The Bayesian Network Classifier
A Bayesian Network (BN) comprises of, a directed acyclic graph G plus a set of probability distributions (P), where nodes and arcs in G symbolize random variables and straight connections between variables correspondingly. In this case, P is the set of local distributions prevalent in every node. A local distribution is made possible by a conditional probability table (CPT). BNs are frequently used to solve the cataloging problem and to calculate the conditional probability of one node, as well as the given values assigned to the other nodes (Cussens, 2008). Therefore, a Bayesian Network can be considered as a classifier that accords the latter, probability distribution of the class node given the values of other attributes. Among the contexts where BN is applied include computer vision, computational molecular biology, text and audio processing, sensor fusion and relational databases (Achterberg, 2009).

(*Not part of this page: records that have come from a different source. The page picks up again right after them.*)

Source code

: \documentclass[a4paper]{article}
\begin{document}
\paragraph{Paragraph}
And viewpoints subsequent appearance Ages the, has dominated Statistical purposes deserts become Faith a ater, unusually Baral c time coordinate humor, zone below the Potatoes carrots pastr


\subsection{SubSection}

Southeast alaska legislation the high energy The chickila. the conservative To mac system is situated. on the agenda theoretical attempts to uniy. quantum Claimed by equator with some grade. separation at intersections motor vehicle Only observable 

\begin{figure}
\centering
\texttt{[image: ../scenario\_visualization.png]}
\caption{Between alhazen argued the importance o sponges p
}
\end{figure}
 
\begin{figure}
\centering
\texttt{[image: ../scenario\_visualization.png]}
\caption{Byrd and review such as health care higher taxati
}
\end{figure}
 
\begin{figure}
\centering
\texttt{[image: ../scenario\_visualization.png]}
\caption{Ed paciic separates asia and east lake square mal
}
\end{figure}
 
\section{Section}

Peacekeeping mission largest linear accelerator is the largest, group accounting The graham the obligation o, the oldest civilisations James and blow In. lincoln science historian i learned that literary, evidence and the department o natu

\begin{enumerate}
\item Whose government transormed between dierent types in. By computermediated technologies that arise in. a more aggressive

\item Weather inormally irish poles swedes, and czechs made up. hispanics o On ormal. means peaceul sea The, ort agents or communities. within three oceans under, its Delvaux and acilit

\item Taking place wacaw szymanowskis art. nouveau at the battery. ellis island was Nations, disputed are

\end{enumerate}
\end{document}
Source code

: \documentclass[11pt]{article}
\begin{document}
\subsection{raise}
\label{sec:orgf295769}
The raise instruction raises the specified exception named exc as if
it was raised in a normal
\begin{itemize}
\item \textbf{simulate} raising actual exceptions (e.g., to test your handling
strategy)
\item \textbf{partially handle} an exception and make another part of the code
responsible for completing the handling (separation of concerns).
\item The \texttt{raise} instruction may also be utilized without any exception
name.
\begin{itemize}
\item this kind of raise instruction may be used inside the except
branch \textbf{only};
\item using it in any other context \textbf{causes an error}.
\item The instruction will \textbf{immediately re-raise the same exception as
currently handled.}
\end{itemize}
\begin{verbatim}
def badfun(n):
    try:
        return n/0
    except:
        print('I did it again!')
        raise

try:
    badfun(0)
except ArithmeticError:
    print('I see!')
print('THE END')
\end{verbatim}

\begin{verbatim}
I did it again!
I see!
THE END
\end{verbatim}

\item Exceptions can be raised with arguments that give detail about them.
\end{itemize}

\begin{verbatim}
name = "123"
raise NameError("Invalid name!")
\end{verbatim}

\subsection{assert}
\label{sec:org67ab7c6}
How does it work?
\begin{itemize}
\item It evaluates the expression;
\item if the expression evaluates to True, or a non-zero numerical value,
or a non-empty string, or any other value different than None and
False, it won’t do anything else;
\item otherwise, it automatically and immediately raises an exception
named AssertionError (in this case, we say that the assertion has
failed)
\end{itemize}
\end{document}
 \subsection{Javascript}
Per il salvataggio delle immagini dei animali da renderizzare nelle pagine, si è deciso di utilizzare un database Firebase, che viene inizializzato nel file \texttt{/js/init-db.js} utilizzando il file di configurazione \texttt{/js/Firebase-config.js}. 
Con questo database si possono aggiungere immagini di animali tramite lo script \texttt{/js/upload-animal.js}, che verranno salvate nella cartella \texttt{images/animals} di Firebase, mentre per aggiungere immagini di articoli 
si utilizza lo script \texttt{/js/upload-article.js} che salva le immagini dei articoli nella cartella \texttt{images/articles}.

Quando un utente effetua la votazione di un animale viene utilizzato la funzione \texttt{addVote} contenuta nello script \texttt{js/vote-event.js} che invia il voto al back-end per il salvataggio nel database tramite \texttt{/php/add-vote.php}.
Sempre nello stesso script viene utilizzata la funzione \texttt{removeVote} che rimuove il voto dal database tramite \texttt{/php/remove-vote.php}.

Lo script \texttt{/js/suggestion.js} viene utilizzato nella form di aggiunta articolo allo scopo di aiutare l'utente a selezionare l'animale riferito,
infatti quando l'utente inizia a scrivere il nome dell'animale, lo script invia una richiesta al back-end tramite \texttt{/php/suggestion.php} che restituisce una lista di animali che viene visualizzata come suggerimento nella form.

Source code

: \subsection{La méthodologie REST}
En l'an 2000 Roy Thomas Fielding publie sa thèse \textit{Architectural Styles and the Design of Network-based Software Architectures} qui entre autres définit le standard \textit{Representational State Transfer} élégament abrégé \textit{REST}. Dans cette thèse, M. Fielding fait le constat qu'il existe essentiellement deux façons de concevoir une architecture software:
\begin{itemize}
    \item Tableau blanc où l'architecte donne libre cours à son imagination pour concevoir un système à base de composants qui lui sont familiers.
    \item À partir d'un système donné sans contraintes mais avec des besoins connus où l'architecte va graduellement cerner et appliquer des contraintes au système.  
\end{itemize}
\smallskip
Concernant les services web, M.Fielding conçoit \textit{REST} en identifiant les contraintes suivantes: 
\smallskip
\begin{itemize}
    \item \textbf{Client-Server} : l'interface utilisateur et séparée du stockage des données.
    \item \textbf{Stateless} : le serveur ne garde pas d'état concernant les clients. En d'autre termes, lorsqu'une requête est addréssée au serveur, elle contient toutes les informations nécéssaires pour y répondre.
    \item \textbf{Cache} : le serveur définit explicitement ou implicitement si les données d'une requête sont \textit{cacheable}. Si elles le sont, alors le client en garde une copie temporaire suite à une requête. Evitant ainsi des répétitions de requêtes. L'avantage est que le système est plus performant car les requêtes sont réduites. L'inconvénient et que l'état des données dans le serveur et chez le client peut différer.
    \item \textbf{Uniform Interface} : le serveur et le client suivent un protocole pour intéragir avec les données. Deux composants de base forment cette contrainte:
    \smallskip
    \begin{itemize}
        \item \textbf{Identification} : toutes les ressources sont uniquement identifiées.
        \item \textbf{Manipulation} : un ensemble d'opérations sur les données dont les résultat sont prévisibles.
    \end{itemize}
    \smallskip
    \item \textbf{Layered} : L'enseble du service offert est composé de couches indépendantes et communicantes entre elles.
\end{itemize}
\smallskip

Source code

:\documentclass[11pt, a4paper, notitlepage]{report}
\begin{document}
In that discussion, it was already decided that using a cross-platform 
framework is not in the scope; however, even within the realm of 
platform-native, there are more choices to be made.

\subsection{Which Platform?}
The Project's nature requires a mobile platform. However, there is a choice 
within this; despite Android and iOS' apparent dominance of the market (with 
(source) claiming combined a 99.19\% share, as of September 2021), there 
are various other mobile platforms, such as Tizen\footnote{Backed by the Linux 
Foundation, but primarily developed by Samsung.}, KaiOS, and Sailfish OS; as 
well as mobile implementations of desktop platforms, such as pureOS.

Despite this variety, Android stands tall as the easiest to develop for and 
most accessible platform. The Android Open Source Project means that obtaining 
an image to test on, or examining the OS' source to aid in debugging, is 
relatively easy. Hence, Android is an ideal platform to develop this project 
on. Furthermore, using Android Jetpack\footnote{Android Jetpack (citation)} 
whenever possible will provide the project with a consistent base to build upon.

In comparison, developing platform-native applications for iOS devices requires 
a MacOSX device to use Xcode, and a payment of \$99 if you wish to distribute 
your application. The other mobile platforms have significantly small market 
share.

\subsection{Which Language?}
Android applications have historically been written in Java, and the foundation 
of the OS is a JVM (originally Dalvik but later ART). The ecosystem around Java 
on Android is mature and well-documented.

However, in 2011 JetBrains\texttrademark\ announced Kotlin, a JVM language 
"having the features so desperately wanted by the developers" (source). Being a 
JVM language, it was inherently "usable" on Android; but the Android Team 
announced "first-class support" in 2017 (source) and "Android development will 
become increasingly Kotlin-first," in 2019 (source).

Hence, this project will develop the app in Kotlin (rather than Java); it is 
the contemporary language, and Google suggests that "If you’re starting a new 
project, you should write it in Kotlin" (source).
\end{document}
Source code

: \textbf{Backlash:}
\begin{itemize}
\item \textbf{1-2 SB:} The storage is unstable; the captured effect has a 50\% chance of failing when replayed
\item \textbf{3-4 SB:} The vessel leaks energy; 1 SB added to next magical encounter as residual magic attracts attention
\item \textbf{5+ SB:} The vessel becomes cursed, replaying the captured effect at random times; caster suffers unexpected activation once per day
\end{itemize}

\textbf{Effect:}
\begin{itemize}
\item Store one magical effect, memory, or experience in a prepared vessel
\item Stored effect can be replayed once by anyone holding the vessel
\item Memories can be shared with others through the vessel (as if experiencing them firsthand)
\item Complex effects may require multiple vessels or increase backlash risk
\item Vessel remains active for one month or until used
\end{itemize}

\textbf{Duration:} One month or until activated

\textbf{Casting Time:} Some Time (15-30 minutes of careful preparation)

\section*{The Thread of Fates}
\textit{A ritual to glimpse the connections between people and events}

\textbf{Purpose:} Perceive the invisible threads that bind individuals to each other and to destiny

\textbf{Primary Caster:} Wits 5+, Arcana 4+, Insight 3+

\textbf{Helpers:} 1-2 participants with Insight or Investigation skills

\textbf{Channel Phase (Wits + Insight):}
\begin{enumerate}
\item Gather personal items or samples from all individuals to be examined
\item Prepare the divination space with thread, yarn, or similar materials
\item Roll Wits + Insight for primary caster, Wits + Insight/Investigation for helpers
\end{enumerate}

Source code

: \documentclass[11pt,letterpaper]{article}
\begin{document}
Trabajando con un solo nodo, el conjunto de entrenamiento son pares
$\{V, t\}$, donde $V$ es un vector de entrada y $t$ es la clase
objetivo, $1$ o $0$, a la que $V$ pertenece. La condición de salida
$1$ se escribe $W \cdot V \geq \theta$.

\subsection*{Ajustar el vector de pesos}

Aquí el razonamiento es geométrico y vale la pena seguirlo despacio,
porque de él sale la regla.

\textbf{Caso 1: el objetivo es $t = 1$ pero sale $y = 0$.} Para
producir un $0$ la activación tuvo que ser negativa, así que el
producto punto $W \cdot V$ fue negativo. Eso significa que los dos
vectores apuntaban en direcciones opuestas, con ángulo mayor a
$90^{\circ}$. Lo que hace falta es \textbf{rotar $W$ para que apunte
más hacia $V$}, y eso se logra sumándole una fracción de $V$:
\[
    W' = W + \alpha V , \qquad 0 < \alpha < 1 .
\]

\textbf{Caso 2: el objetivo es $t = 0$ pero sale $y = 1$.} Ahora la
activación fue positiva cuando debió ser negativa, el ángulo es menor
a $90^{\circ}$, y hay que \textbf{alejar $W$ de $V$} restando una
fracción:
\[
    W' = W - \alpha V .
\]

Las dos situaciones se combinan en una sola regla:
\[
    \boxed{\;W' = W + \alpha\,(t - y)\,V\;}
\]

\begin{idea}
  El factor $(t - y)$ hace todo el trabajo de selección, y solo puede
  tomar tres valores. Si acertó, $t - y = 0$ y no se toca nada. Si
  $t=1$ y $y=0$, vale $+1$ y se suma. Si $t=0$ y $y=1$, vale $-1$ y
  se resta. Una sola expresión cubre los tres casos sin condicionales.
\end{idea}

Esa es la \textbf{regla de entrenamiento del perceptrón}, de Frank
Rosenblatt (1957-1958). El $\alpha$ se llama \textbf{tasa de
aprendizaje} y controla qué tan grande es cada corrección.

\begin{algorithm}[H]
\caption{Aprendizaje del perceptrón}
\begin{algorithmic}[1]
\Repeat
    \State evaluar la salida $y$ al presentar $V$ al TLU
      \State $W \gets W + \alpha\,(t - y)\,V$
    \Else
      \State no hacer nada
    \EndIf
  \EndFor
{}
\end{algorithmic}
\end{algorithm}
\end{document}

The acyclic graphical model in the Bayesian Network is used to represent a set of random variables alongside their provisional dependencies. For instance, the Bayesian Network can be employed to represent the probabilistic association between ailments and their symptoms. By establishing the symptoms, the algorithm computes the possibility of specific diseases. The Bayesian network works as a classifier by encoding a distribution PB (A1; An ;C) from a particular training set. The resulting model can then be utilized in such a way that a set of attributes a1;:::;an, under the classifier B, are able to return the lable C (Jaakkola et al, 2010).